ASSIGNMENT: Search the data for the word "Warehouse" and copy every line where it occurs.

[Data excerpts]

——

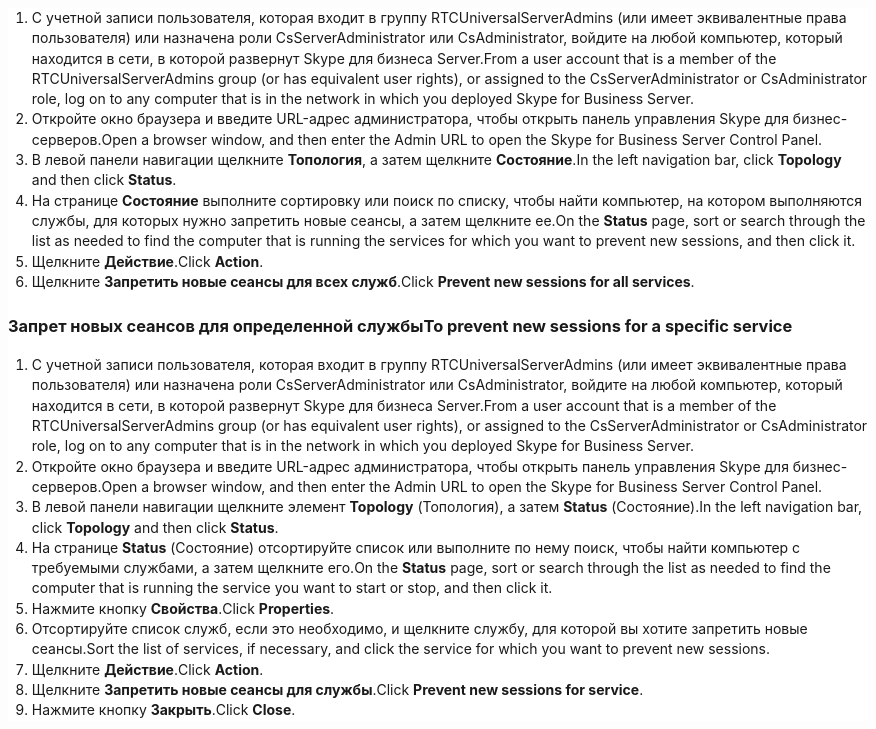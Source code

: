 1. <span data-ttu-id="041b8-195">С учетной записи пользователя, которая входит в группу RTCUniversalServerAdmins (или имеет эквивалентные права пользователя) или назначена роли CsServerAdministrator или CsAdministrator, войдите на любой компьютер, который находится в сети, в которой развернут Skype для бизнеса Server.</span><span class="sxs-lookup"><span data-stu-id="041b8-195">From a user account that is a member of the RTCUniversalServerAdmins group (or has equivalent user rights), or assigned to the CsServerAdministrator or CsAdministrator role, log on to any computer that is in the network in which you deployed Skype for Business Server.</span></span>
2. <span data-ttu-id="041b8-196">Откройте окно браузера и введите URL-адрес администратора, чтобы открыть панель управления Skype для бизнес-серверов.</span><span class="sxs-lookup"><span data-stu-id="041b8-196">Open a browser window, and then enter the Admin URL to open the Skype for Business Server Control Panel.</span></span> 
3. <span data-ttu-id="041b8-197">В левой панели навигации щелкните **Топология**, а затем щелкните **Состояние**.</span><span class="sxs-lookup"><span data-stu-id="041b8-197">In the left navigation bar, click **Topology** and then click **Status**.</span></span>
4. <span data-ttu-id="041b8-198">На странице **Состояние** выполните сортировку или поиск по списку, чтобы найти компьютер, на котором выполняются службы, для которых нужно запретить новые сеансы, а затем щелкните ее.</span><span class="sxs-lookup"><span data-stu-id="041b8-198">On the **Status** page, sort or search through the list as needed to find the computer that is running the services for which you want to prevent new sessions, and then click it.</span></span>
5. <span data-ttu-id="041b8-199">Щелкните **Действие**.</span><span class="sxs-lookup"><span data-stu-id="041b8-199">Click **Action**.</span></span>
6. <span data-ttu-id="041b8-200">Щелкните **Запретить новые сеансы для всех служб**.</span><span class="sxs-lookup"><span data-stu-id="041b8-200">Click **Prevent new sessions for all services**.</span></span>
    
### <a name="to-prevent-new-sessions-for-a-specific-service"></a><span data-ttu-id="041b8-201">Запрет новых сеансов для определенной службы</span><span class="sxs-lookup"><span data-stu-id="041b8-201">To prevent new sessions for a specific service</span></span>

1. <span data-ttu-id="041b8-202">С учетной записи пользователя, которая входит в группу RTCUniversalServerAdmins (или имеет эквивалентные права пользователя) или назначена роли CsServerAdministrator или CsAdministrator, войдите на любой компьютер, который находится в сети, в которой развернут Skype для бизнеса Server.</span><span class="sxs-lookup"><span data-stu-id="041b8-202">From a user account that is a member of the RTCUniversalServerAdmins group (or has equivalent user rights), or assigned to the CsServerAdministrator or CsAdministrator role, log on to any computer that is in the network in which you deployed Skype for Business Server.</span></span>
2. <span data-ttu-id="041b8-203">Откройте окно браузера и введите URL-адрес администратора, чтобы открыть панель управления Skype для бизнес-серверов.</span><span class="sxs-lookup"><span data-stu-id="041b8-203">Open a browser window, and then enter the Admin URL to open the Skype for Business Server Control Panel.</span></span> 
3. <span data-ttu-id="041b8-204">В левой панели навигации щелкните элемент **Topology** (Топология), а затем **Status** (Состояние).</span><span class="sxs-lookup"><span data-stu-id="041b8-204">In the left navigation bar, click **Topology** and then click **Status**.</span></span>
4. <span data-ttu-id="041b8-205">На странице **Status** (Состояние) отсортируйте список или выполните по нему поиск, чтобы найти компьютер с требуемыми службами, а затем щелкните его.</span><span class="sxs-lookup"><span data-stu-id="041b8-205">On the **Status** page, sort or search through the list as needed to find the computer that is running the service you want to start or stop, and then click it.</span></span> 
5. <span data-ttu-id="041b8-206">Нажмите кнопку **Свойства**.</span><span class="sxs-lookup"><span data-stu-id="041b8-206">Click **Properties**.</span></span>
6. <span data-ttu-id="041b8-207">Отсортируйте список служб, если это необходимо, и щелкните службу, для которой вы хотите запретить новые сеансы.</span><span class="sxs-lookup"><span data-stu-id="041b8-207">Sort the list of services, if necessary, and click the service for which you want to prevent new sessions.</span></span>
7. <span data-ttu-id="041b8-208">Щелкните **Действие**.</span><span class="sxs-lookup"><span data-stu-id="041b8-208">Click **Action**.</span></span>
8. <span data-ttu-id="041b8-209">Щелкните **Запретить новые сеансы для службы**.</span><span class="sxs-lookup"><span data-stu-id="041b8-209">Click **Prevent new sessions for service**.</span></span>
9. <span data-ttu-id="041b8-210">Нажмите кнопку **Закрыть**.</span><span class="sxs-lookup"><span data-stu-id="041b8-210">Click **Close**.</span></span>
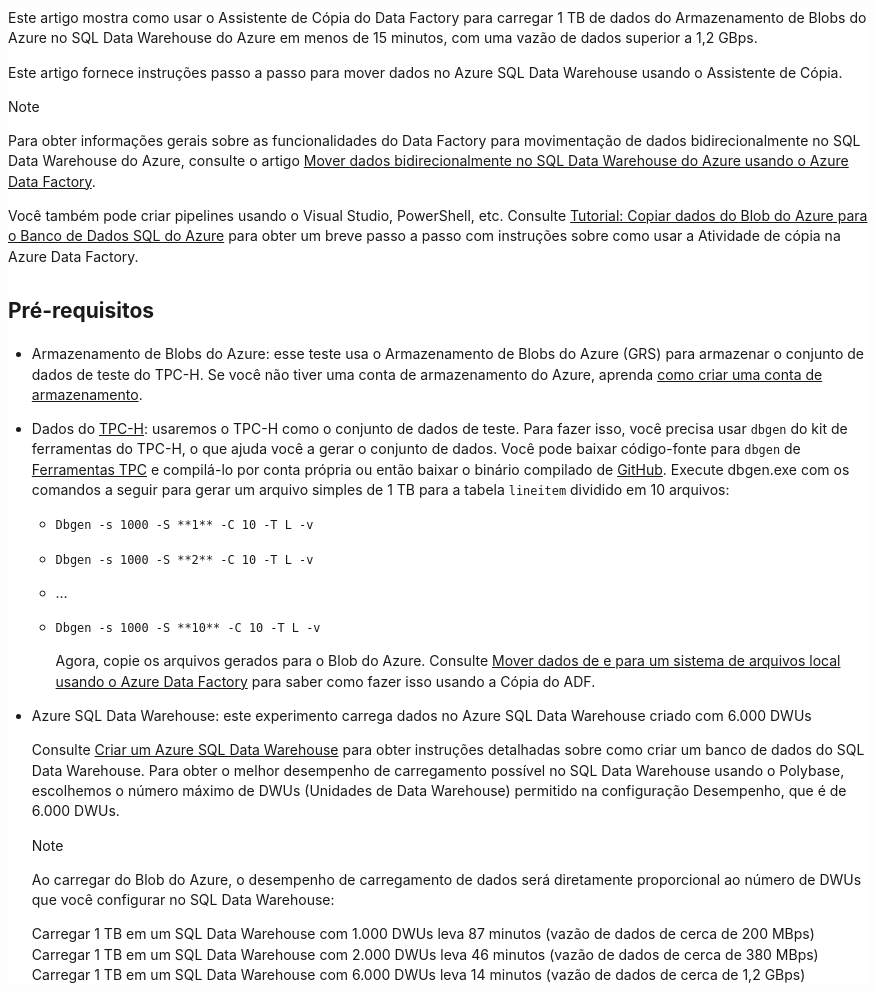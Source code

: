 Este artigo mostra como usar o Assistente de Cópia do Data Factory para carregar 1 TB de dados do Armazenamento de Blobs do Azure no SQL Data Warehouse do Azure em menos de 15 minutos, com uma vazão de dados superior a 1,2 GBps.

Este artigo fornece instruções passo a passo para mover dados no Azure SQL Data Warehouse usando o Assistente de Cópia.

> [!NOTE]
>  Para obter informações gerais sobre as funcionalidades do Data Factory para movimentação de dados bidirecionalmente no SQL Data Warehouse do Azure, consulte o artigo [Mover dados bidirecionalmente no SQL Data Warehouse do Azure usando o Azure Data Factory](data-factory-azure-sql-data-warehouse-connector.md).
>
> Você também pode criar pipelines usando o Visual Studio, PowerShell, etc. Consulte [Tutorial: Copiar dados do Blob do Azure para o Banco de Dados SQL do Azure](data-factory-copy-data-from-azure-blob-storage-to-sql-database.md) para obter um breve passo a passo com instruções sobre como usar a Atividade de cópia na Azure Data Factory.  
>
>

## <a name="prerequisites"></a>Pré-requisitos
* Armazenamento de Blobs do Azure: esse teste usa o Armazenamento de Blobs do Azure (GRS) para armazenar o conjunto de dados de teste do TPC-H.  Se você não tiver uma conta de armazenamento do Azure, aprenda [como criar uma conta de armazenamento](../../storage/common/storage-quickstart-create-account.md).
* Dados do [TPC-H](http://www.tpc.org/tpch/): usaremos o TPC-H como o conjunto de dados de teste.  Para fazer isso, você precisa usar `dbgen` do kit de ferramentas do TPC-H, o que ajuda você a gerar o conjunto de dados.  Você pode baixar código-fonte para `dbgen` de [Ferramentas TPC](http://www.tpc.org/tpc_documents_current_versions/current_specifications.asp) e compilá-lo por conta própria ou então baixar o binário compilado de [GitHub](https://github.com/Azure/Azure-DataFactory/tree/master/Samples/TPCHTools).  Execute dbgen.exe com os comandos a seguir para gerar um arquivo simples de 1 TB para a tabela `lineitem` dividido em 10 arquivos:

  * `Dbgen -s 1000 -S **1** -C 10 -T L -v`
  * `Dbgen -s 1000 -S **2** -C 10 -T L -v`
  * …
  * `Dbgen -s 1000 -S **10** -C 10 -T L -v`

    Agora, copie os arquivos gerados para o Blob do Azure.  Consulte [Mover dados de e para um sistema de arquivos local usando o Azure Data Factory](data-factory-onprem-file-system-connector.md) para saber como fazer isso usando a Cópia do ADF.    
* Azure SQL Data Warehouse: este experimento carrega dados no Azure SQL Data Warehouse criado com 6.000 DWUs

    Consulte [Criar um Azure SQL Data Warehouse](../../sql-data-warehouse/sql-data-warehouse-get-started-provision.md) para obter instruções detalhadas sobre como criar um banco de dados do SQL Data Warehouse.  Para obter o melhor desempenho de carregamento possível no SQL Data Warehouse usando o Polybase, escolhemos o número máximo de DWUs (Unidades de Data Warehouse) permitido na configuração Desempenho, que é de 6.000 DWUs.

  > [!NOTE]
  > Ao carregar do Blob do Azure, o desempenho de carregamento de dados será diretamente proporcional ao número de DWUs que você configurar no SQL Data Warehouse:
  >
  > Carregar 1 TB em um SQL Data Warehouse com 1.000 DWUs leva 87 minutos (vazão de dados de cerca de 200 MBps) Carregar 1 TB em um SQL Data Warehouse com 2.000 DWUs leva 46 minutos (vazão de dados de cerca de 380 MBps) Carregar 1 TB em um SQL Data Warehouse com 6.000 DWUs leva 14 minutos (vazão de dados de cerca de 1,2 GBps)
  >
  >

——

SOLUTION:
: Este artigo mostra como usar o Assistente de Cópia do Data Factory para carregar 1 TB de dados do Armazenamento de Blobs do Azure no SQL Data Warehouse do Azure em menos de 15 minutos, com uma vazão de dados superior a 1,2 GBps.
Este artigo fornece instruções passo a passo para mover dados no Azure SQL Data Warehouse usando o Assistente de Cópia.
>  Para obter informações gerais sobre as funcionalidades do Data Factory para movimentação de dados bidirecionalmente no SQL Data Warehouse do Azure, consulte o artigo [Mover dados bidirecionalmente no SQL Data Warehouse do Azure usando o Azure Data Factory](data-factory-azure-sql-data-warehouse-connector.md).
* Azure SQL Data Warehouse: este experimento carrega dados no Azure SQL Data Warehouse criado com 6.000 DWUs
    Consulte [Criar um Azure SQL Data Warehouse](../../sql-data-warehouse/sql-data-warehouse-get-started-provision.md) para obter instruções detalhadas sobre como criar um banco de dados do SQL Data Warehouse.  Para obter o melhor desempenho de carregamento possível no SQL Data Warehouse usando o Polybase, escolhemos o número máximo de DWUs (Unidades de Data Warehouse) permitido na configuração Desempenho, que é de 6.000 DWUs.
  > Ao carregar do Blob do Azure, o desempenho de carregamento de dados será diretamente proporcional ao número de DWUs que você configurar no SQL Data Warehouse:
  > Carregar 1 TB em um SQL Data Warehouse com 1.000 DWUs leva 87 minutos (vazão de dados de cerca de 200 MBps) Carregar 1 TB em um SQL Data Warehouse com 2.000 DWUs leva 46 minutos (vazão de dados de cerca de 380 MBps) Carregar 1 TB em um SQL Data Warehouse com 6.000 DWUs leva 14 minutos (vazão de dados de cerca de 1,2 GBps)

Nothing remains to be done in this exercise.